JSTOR is a digital library for the intellectually curious, and provides a platform for discovering and connecting research, images, and primary sources. Our biggest user group on JSTOR is student and faculty researchers, and one of our major goals is to support the academic research process. While most people think of researcher holed up in the stacks of a library, dozens of tabs open on their computer—our data suggested that users were conducting research in a variety of places and on a variety of devices, including mobile and tablet.
Although our analytics showed a stream of mobile traffic, we could not track users across devices and establish an understanding of their overall journey. For example, it was impossible to know whether someone was conducting research on their laptop at home, left to catch the bus to campus, and then started a new JSTOR session on their phone while riding to school.
Understanding the role of mobile use in users’ larger workflows was absolutely crucial to some significant product strategy decisions on the horizon. Internally, we were debating the merits of a separate JSTOR app versus a responsive site. To move forward on that decision, we needed additional qualitative data about the people using their phones to consult JSTOR.

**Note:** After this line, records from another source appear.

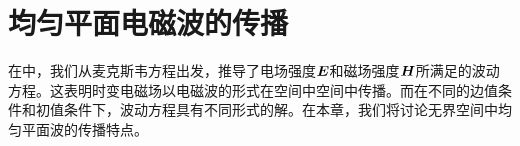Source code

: \chapter{均匀平面电磁波的传播}

在中，我们从麦克斯韦方程出发，推导了电场强度$\vb*{E}$和磁场强度$\vb*{H}$所满足的波动方程。这表明时变电磁场以电磁波的形式在空间中空间中传播。而在不同的边值条件和初值条件下，波动方程具有不同形式的解。在本章，我们将讨论无界空间中均匀平面波的传播特点。


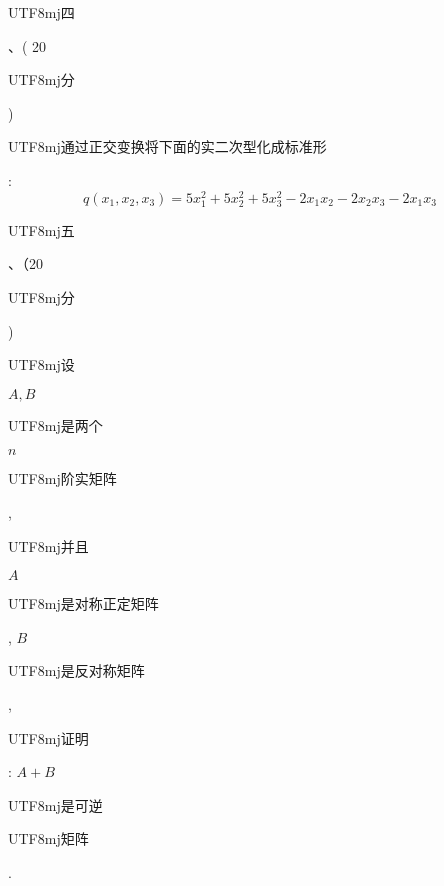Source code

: \documentclass[10pt]{article}
\begin{document}
\begin{CJK}{UTF8}{mj}四\end{CJK}、( 20 \begin{CJK}{UTF8}{mj}分\end{CJK}) \begin{CJK}{UTF8}{mj}通过正交变换将下面的实二次型化成标准形\end{CJK}:
$$
q\left(x_{1}, x_{2}, x_{3}\right)=5 x_{1}^{2}+5 x_{2}^{2}+5 x_{3}^{2}-2 x_{1} x_{2}-2 x_{2} x_{3}-2 x_{1} x_{3}
$$
\begin{CJK}{UTF8}{mj}五\end{CJK}、（20 \begin{CJK}{UTF8}{mj}分\end{CJK}) \begin{CJK}{UTF8}{mj}设\end{CJK} $A, B$ \begin{CJK}{UTF8}{mj}是两个\end{CJK} $n$ \begin{CJK}{UTF8}{mj}阶实矩阵\end{CJK}, \begin{CJK}{UTF8}{mj}并且\end{CJK} $A$ \begin{CJK}{UTF8}{mj}是对称正定矩阵\end{CJK}, $B$ \begin{CJK}{UTF8}{mj}是反对称矩阵\end{CJK}, \begin{CJK}{UTF8}{mj}证明\end{CJK}: $A+B$ \begin{CJK}{UTF8}{mj}是可逆\end{CJK} \begin{CJK}{UTF8}{mj}矩阵\end{CJK}.
\end{document}
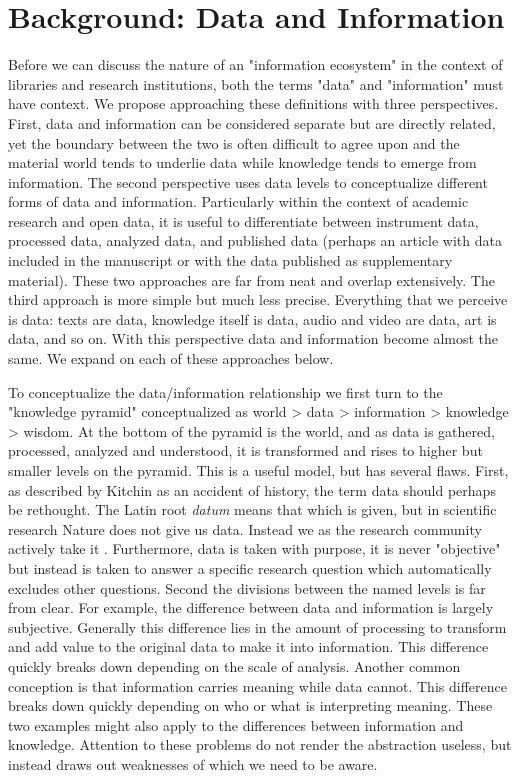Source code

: \section{Background: Data and Information}

Before we can discuss the nature of an "information ecosystem" in the context of libraries and research institutions, both the terms "data" and "information" must have context. We propose approaching these definitions with three perspectives. First, data and information can be considered separate but are directly related, yet the boundary between the two is often difficult to agree upon and the material world tends to underlie data while knowledge tends to emerge from information. The second perspective uses data levels to conceptualize different forms of data and information. Particularly within the context of academic research and open data, it is useful to differentiate between instrument data, processed data, analyzed data, and published data (perhaps an article with data included in the manuscript or with the data published as supplementary material). These two approaches are far from neat and overlap extensively. The third approach is more simple but much less precise. Everything that we perceive is data: texts are data, knowledge itself is data, audio and video are data, art is data, and so on. With this perspective data and information become almost the same. We expand on each of these approaches below.

To conceptualize the data/information relationship we first turn to the "knowledge pyramid" conceptualized as world > data > information > knowledge > wisdom. At the bottom of the pyramid is the world, and as data is gathered, processed, analyzed and understood, it is transformed and rises to higher but smaller levels on the pyramid. This is a useful model, but has several flaws. First, as described by Kitchin as an accident of history, the term data should perhaps be rethought. The Latin root \textit{datum} means that which is given, but in scientific research Nature does not give us data. Instead we as the research community actively take it \cite{kitchin_2014}. Furthermore, data is taken with purpose, it is never "objective" but instead is taken to answer a specific research question which automatically excludes other questions. Second the divisions between the named levels is far from clear. For example, the difference between data and information is largely subjective. Generally this difference lies in the amount of processing to transform and add value to the original data to make it into information. This difference quickly breaks down depending on the scale of analysis. Another common conception is that information carries meaning while data cannot. This difference breaks down quickly depending on who or what is interpreting meaning. These two examples might also apply to the differences between information and knowledge. Attention to these problems do not render the abstraction useless, but instead draws out weaknesses of which we need to be aware.

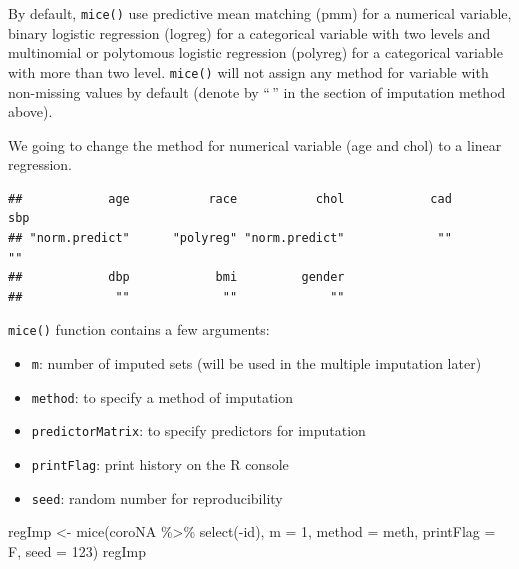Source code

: \documentclass[
  10pt,
]{krantz}
\newenvironment{Shaded}{\begin{snugshade}}{\end{snugshade}}
\newcommand{\AttributeTok}[1]{\textcolor[rgb]{0.77,0.63,0.00}{#1}}
\newcommand{\DecValTok}[1]{\textcolor[rgb]{0.00,0.00,0.81}{#1}}
\newcommand{\FunctionTok}[1]{\textcolor[rgb]{0.00,0.00,0.00}{#1}}
\newcommand{\NormalTok}[1]{#1}
\newcommand{\OtherTok}[1]{\textcolor[rgb]{0.56,0.35,0.01}{#1}}
\newcommand{\SpecialCharTok}[1]{\textcolor[rgb]{0.00,0.00,0.00}{#1}}
\newcommand{\StringTok}[1]{\textcolor[rgb]{0.31,0.60,0.02}{#1}}
\providecommand{\tightlist}{%
  \setlength{\itemsep}{0pt}\setlength{\parskip}{0pt}}
\begin{document}
By default, \texttt{mice()} use predictive mean matching (pmm) for a numerical variable, binary logistic regression (logreg) for a categorical variable with two levels and multinomial or polytomous logistic regression (polyreg) for a categorical variable with more than two level. \texttt{mice()} will not assign any method for variable with non-missing values by default (denote by ``\,'' in the section of imputation method above).

We going to change the method for numerical variable (age and chol) to a linear regression.

\begin{Shaded}
\end{Shaded}

\begin{verbatim}
##            age           race           chol            cad            sbp 
## "norm.predict"      "polyreg" "norm.predict"             ""             "" 
##            dbp            bmi         gender 
##             ""             ""             ""
\end{verbatim}

\texttt{mice()} function contains a few arguments:

\begin{itemize}
\tightlist
\item
  \texttt{m}: number of imputed sets (will be used in the multiple imputation later)
\item
  \texttt{method}: to specify a method of imputation
\item
  \texttt{predictorMatrix}: to specify predictors for imputation
\item
  \texttt{printFlag}: print history on the R console
\item
  \texttt{seed}: random number for reproducibility
\end{itemize}

\begin{Shaded}
\begin{Highlighting}[]
\NormalTok{regImp }\OtherTok{\textless{}{-}} \FunctionTok{mice}\NormalTok{(coroNA }\SpecialCharTok{\%\textgreater{}\%} \FunctionTok{select}\NormalTok{(}\SpecialCharTok{{-}}\NormalTok{id), }
               \AttributeTok{m =} \DecValTok{1}\NormalTok{, }\AttributeTok{method =}\NormalTok{ meth, }\AttributeTok{printFlag =}\NormalTok{ F, }\AttributeTok{seed =} \DecValTok{123}\NormalTok{)}
\NormalTok{regImp}
\end{Highlighting}
\end{Shaded}
\end{document}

We turned to Ethnio to help us reach this mobile audience. By leveraging Ethnio’s targeting capabilities, we were able to create a mobile-only live intercept. It popped up on users’ phones or tablets, asking them if they had “10 minutes right now?” Participants who answered the screener were contacted for a 10 minute interview within 30 minutes of opting-in.
The live component to the intercept, where we spoke to participants within 30 minutes of their initial response, gave us much richer data than other potential methods. Talking to someone in the moment of use is substantially different than asking them how they used our mobile site last week. This approach yielded incredible detail that is typically difficult to unearth from users’ memories when asked to describe their mobile use from days earlier.
During the interviews, we probed participants on where they were currently located and what they were doing and thinking about. We were able to conduct interviews with people who were walking across campus or riding the bus. We were also able to talk to participants about how they intended to continue their work from this point.
This is where one of the most critical findings emerged: many participants mentioned that they were planning to return to JSTOR later to continue their work on another device.
After this round of research, we made the major decision not to build a JSTOR app. Since we learned that work started on mobile is often continued on desktop and vice versa, we decided to prioritize an interface that works similarly and looks alike across devices. Although we decided not to build an app, we did make a decision to prioritize individual user accounts that could help these users save sources to their account for later and return to them easily.
Our participants tended to focus on consistency as being critical for task completion while navigating from one device to another. It was clear that consistent UI between the mobile and desktop sites was the ideal direction for supporting these multi-device workflows. To make the case for a responsive site with a consistent interface, we created participant profiles, highlighting their research process as well as their preferred device and locations for working.
The below profile shows one of the participant’s workflows: she finds and saves content on her mobile device, prints the content from her computer, and reads the content on paper. The profile also shows a screenshot of the page she was on when she answered our intercept. We were able to identify the exact page because of Ethnio’s pass-through variables, which can provide the URL of the page a respondent was on at the moment of answering the screener.
Beyond product decisions, this round of research helped develop and refine our team’s user research practice. Initially, we were nervous to conduct interviews in the moment. The live intercepts forced us to be more nimble. As soon as someone answered the screener, we had to be ready to dive into an interview with an unknown participant and perhaps without the same level of preparation we would have for most research interviews. This fear is understandable, but by rising above it, we were able to master a new method and, of course, gather much richer data situated in a specific context.
This method is now part of our research toolbox. Targeting, pass-through variables, and intercepts are tools that we regularly leveraged using Ethnio, helping us reach our ideal audience at the ideal moment.